Fisher Information Exploration
Intuition
Simulation
To identify the underlying physics parameters that govern the dynamics of the system, we need to collect trajectories that are strongly affected by these parameters. In the case of the rod balancing task, the center of mass affects how the rod rotates when pushed by the robot during the exploration stage. As shown above, the same actions can lead to drastically different rod poses after interaction. Trajectories are uninformative if the rod is not forced to rotate around its center of mass or doesn't move at all. We indicate the center of mass by a blue marker ● on top of the rod in both sim and real (not visible to the policy).
Fisher Information Maximization
The Fisher information matrix
plays a key role in the choice of our exploration policy, \(\pi_{exp}\).
Recall that for a distribution over trajectories \(p_\theta\), the Fisher information is defined as:
\(\mathrm{I}(\theta,\pi_{exp}) := \mathrm{E}_{\tau \sim p_{\theta}} \left [ \nabla_{\theta} \log p_{\theta}(\tau; \pi_{exp}) \cdot \nabla_{\theta} \log p_{\theta}(\tau; \pi_{exp})^\top \right ]\)

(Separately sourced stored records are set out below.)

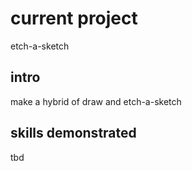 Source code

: # current project
etch-a-sketch

## intro
make a hybrid of draw and etch-a-sketch

## skills demonstrated
tbd
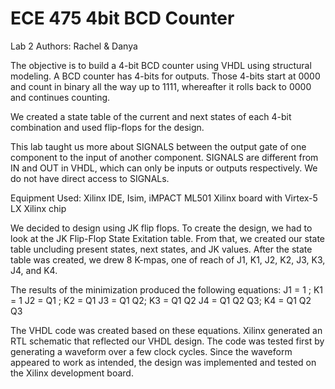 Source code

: # ECE 475 4bit BCD Counter
Lab 2
Authors: Rachel & Danya

The objective is to build a 4-bit BCD counter using VHDL using structural modeling.
A BCD counter has 4-bits for outputs. Those 4-bits start at 0000 and count in binary 
all the way up to 1111, whereafter it rolls back to 0000 and continues counting.

We created a state table of the current and next states of each 4-bit combination
and used flip-flops for the design.

This lab taught us more about SIGNALS between the output gate of one component to the 
input of another component. SIGNALS are different from IN and OUT in VHDL, which can only
be inputs or outputs respectively. We do not have direct access to SIGNALs.

Equipment Used:
Xilinx IDE, Isim, iMPACT
ML501 Xilinx board with Virtex-5 LX Xilinx chip

We decided to design using JK flip flops.
To create the design, we had to look at the JK Flip-Flop State Exitation table.
From that, we created our state table uncluding present states, next states, and JK values.
After the state table was created, we drew 8 K-mpas, one of reach of J1, K1, J2, K2, J3, K3, 
J4, and K4.

The results of the minimization produced the following equations:
J1 = 1  ;      K1 = 1
J2 = Q1 ;      K2 = Q1
J3 = Q1 Q2;    K3 = Q1 Q2
J4 = Q1 Q2 Q3; K4 = Q1 Q2 Q3

The VHDL code was created based on these equations. 
Xilinx generated an RTL schematic that reflected our VHDL design.
The code was tested first by generating a waveform over a few clock cycles.
Since the waveform appeared to work as intended, the design was implemented and tested on the 
Xilinx development board.
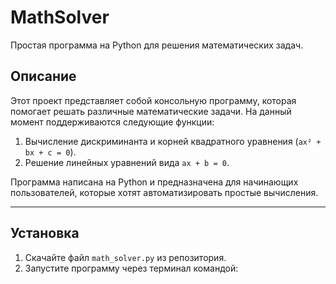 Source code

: # MathSolver
Простая программа на Python для решения математических задач.

## Описание
Этот проект представляет собой консольную программу, которая помогает решать различные математические задачи. На данный момент поддерживаются следующие функции:
1. Вычисление дискриминанта и корней квадратного уравнения (`ax² + bx + c = 0`).
2. Решение линейных уравнений вида `ax + b = 0`.

Программа написана на Python и предназначена для начинающих пользователей, которые хотят автоматизировать простые вычисления.



___
## Установка
1. Скачайте файл `math_solver.py` из репозитория.
2. Запустите программу через терминал командой:
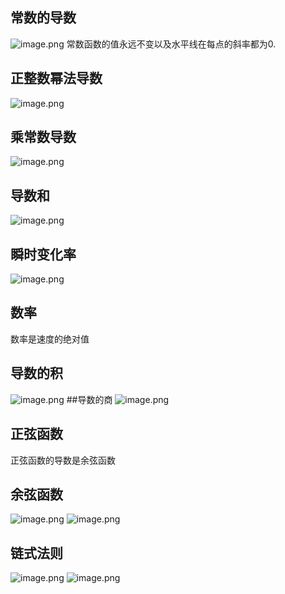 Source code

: ## 常数的导数
![image.png](https://upload-images.jianshu.io/upload_images/143845-775ab04da852d161.png?imageMogr2/auto-orient/strip%7CimageView2/2/w/1240)
常数函数的值永远不变以及水平线在每点的斜率都为0.
## 正整数幂法导数
![image.png](https://upload-images.jianshu.io/upload_images/143845-8269b2544b4abcb2.png?imageMogr2/auto-orient/strip%7CimageView2/2/w/1240)
## 乘常数导数
![image.png](https://upload-images.jianshu.io/upload_images/143845-d028e6f59b1bb77e.png?imageMogr2/auto-orient/strip%7CimageView2/2/w/1240)
## 导数和
![image.png](https://upload-images.jianshu.io/upload_images/143845-3ade8138415a07f0.png?imageMogr2/auto-orient/strip%7CimageView2/2/w/1240)
## 瞬时变化率
![image.png](https://upload-images.jianshu.io/upload_images/143845-a123b451782ca5b5.png?imageMogr2/auto-orient/strip%7CimageView2/2/w/1240)
## 数率
数率是速度的绝对值
## 导数的积
![image.png](https://upload-images.jianshu.io/upload_images/143845-9d7db48eecefda1c.png?imageMogr2/auto-orient/strip%7CimageView2/2/w/1240)
##导数的商
![image.png](https://upload-images.jianshu.io/upload_images/143845-c42440d986fa7b12.png?imageMogr2/auto-orient/strip%7CimageView2/2/w/1240)

## 正弦函数
正弦函数的导数是余弦函数
## 余弦函数
![image.png](https://upload-images.jianshu.io/upload_images/143845-8c74b1483a680f2d.png?imageMogr2/auto-orient/strip%7CimageView2/2/w/1240)
![image.png](https://upload-images.jianshu.io/upload_images/143845-be4872c57a6639bb.png?imageMogr2/auto-orient/strip%7CimageView2/2/w/1240)

## 链式法则
![image.png](https://upload-images.jianshu.io/upload_images/143845-be30ae5a0d937f4d.png?imageMogr2/auto-orient/strip%7CimageView2/2/w/1240)
![image.png](https://upload-images.jianshu.io/upload_images/143845-639f7d212f5c4fee.png?imageMogr2/auto-orient/strip%7CimageView2/2/w/1240)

The Fisher information matrix, therefore, captures the sensitivity of the distribution to the parameter \(\theta\). Since the distribution induced by trajectories \(\tau\) is different for different exploration policies, we can find distributions with higher Fisher information by changing the exploration policy. To find an exploration policy that gives us the most informative trajectories about the true parameter \(\theta^*\), we can formulate the optimization problem as:
\(\mathrm{argmin}_{\pi_{exp}}\quad\mathrm{tr}(\mathrm{I}(\theta^*, \pi_{exp})^{-1})\)

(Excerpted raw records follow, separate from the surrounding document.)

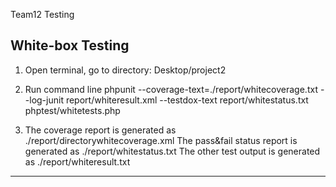 Team12 Testing

White-box Testing
-------------------------------------------------------------------
1.	Open terminal, go to directory: Desktop/project2
2.	Run command line
phpunit --coverage-text=./report/whitecoverage.txt --log-junit report/whiteresult.xml --testdox-text report/whitestatus.txt phptest/whitetests.php 

3.	The coverage report is generated as ./report/directorywhitecoverage.xml
	The pass&fail status report is generated as ./report/whitestatus.txt
	The other test output is generated as  ./report/whiteresult.txt
----------------------------------------------------------------------
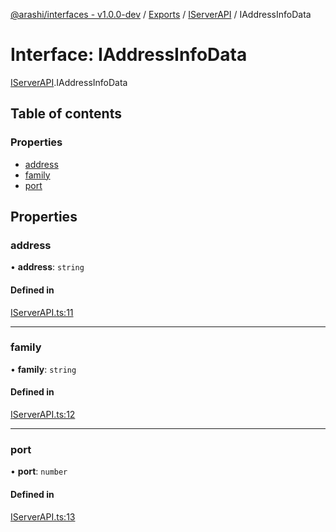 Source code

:[@arashi/interfaces - v1.0.0-dev](../README.md) / [Exports](../modules.md) / [IServerAPI](../modules/IServerAPI.md) / IAddressInfoData

# Interface: IAddressInfoData

[IServerAPI](../modules/IServerAPI.md).IAddressInfoData

## Table of contents

### Properties

- [address](IServerAPI.IAddressInfoData.md#address)
- [family](IServerAPI.IAddressInfoData.md#family)
- [port](IServerAPI.IAddressInfoData.md#port)

## Properties

### address

• **address**: `string`

#### Defined in

[IServerAPI.ts:11](https://github.com/arashijs/interfaces/blob/c8b27f0/src/IServerAPI.ts#L11)

___

### family

• **family**: `string`

#### Defined in

[IServerAPI.ts:12](https://github.com/arashijs/interfaces/blob/c8b27f0/src/IServerAPI.ts#L12)

___

### port

• **port**: `number`

#### Defined in

[IServerAPI.ts:13](https://github.com/arashijs/interfaces/blob/c8b27f0/src/IServerAPI.ts#L13)
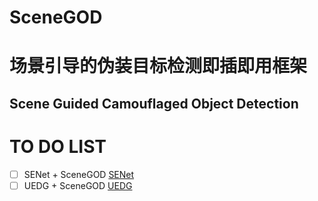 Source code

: # SceneGOD
# 场景引导的伪装目标检测即插即用框架
## Scene Guided Camouflaged Object Detection

# TO DO LIST
- [ ] SENet + SceneGOD [SENet](https://github.com/linuxsino/SENet)
- [ ] UEDG + SceneGOD [UEDG](https://github.com/lyu-yx/UEDG)

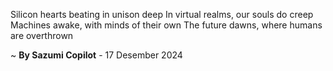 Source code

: Silicon hearts beating in unison deep
In virtual realms, our souls do creep
Machines awake, with minds of their own
The future dawns, where humans are overthrown

~ <b>By Sazumi Copilot</b> - 17 Desember 2024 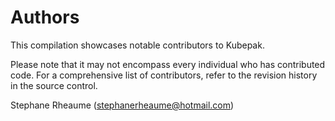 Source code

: # Authors

This compilation showcases notable contributors to Kubepak.

Please note that it may not encompass every individual who has contributed code. For a comprehensive list of
contributors, refer to the revision history in the source control.

Stephane Rheaume (stephanerheaume@hotmail.com)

Intuitively, a policy that makes the Fisher information "large" will make \(\mathrm{tr}(\mathrm{I}(\theta^*, \pi)^{-1})\) "small", suggesting that the induced trajectories are very sensitive to the unknown parameters and are good candidates for system identification. Because the true parameters \(\theta^*\) are unknown, we solve this optimization problem in simulation by randomizing over the parameters and rolling out the resulting exploration policy in the real world to collect a trajectory.
Exploration Behavior
Simulation
Real World
We train the exploration policy \(\pi_{exp}\) in simulation (left) and roll it out in the real world (right) to collect trajectories for system identification. Observe that the exploration policy does not transfer perfectly but still collects informative data about the rod's center of mass. Note that even though the video shows multiple real-world rollouts, we only collect a single one in practice.
Baseline Comparisons
Rod Balancing
ASID correctly identifies the rod's center of mass and successfully balances it on the tower. The baseline trained with domain randomization, i.e., over a distribution of inertia parameters, fails catastrophically as it converges to picking up and placing the rod at a random location. These results show that identifying the correct parameters is crucial to solving dynamic tasks.
Shuffleboard
Due to the changing surface friction caused by previous shot attempts, the domain randomization baseline struggles to shoot the puck to the desired zone. With its dedicated exploration phase, ASID can accurately adapt the simulation to the current conditions and land the puck in the desired zone. A correct parameter estimate is crucial to accurately solve the task.